*** Block opens ***

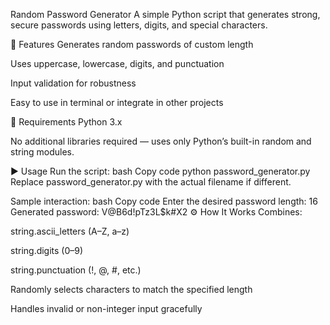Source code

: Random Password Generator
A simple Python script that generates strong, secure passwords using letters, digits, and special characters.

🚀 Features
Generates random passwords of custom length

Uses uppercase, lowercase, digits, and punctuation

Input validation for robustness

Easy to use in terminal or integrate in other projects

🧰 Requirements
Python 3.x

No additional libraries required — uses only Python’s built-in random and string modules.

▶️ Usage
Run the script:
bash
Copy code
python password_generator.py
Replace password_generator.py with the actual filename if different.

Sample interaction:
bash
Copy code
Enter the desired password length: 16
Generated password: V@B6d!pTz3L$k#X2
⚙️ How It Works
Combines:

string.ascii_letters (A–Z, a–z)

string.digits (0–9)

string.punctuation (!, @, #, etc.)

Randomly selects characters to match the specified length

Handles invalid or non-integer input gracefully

*** Block closes ***

▶ [WHAT THIS TASK INVOLVES]
Using the data above, transcribe the lines that run from the line with "Generates random passwords of custom length" to the line with "string.punctuation (!, @, #, etc.)", both ends kept, and output nothing else.

▶ [ANSWER TO THIS EXERCISE]
Generates random passwords of custom length

Uses uppercase, lowercase, digits, and punctuation

Input validation for robustness

Easy to use in terminal or integrate in other projects

🧰 Requirements
Python 3.x

No additional libraries required — uses only Python’s built-in random and string modules.

▶️ Usage
Run the script:
bash
Copy code
python password_generator.py
Replace password_generator.py with the actual filename if different.

Sample interaction:
bash
Copy code
Enter the desired password length: 16
Generated password: V@B6d!pTz3L$k#X2
⚙️ How It Works
Combines:

string.ascii_letters (A–Z, a–z)

string.digits (0–9)

string.punctuation (!, @, #, etc.)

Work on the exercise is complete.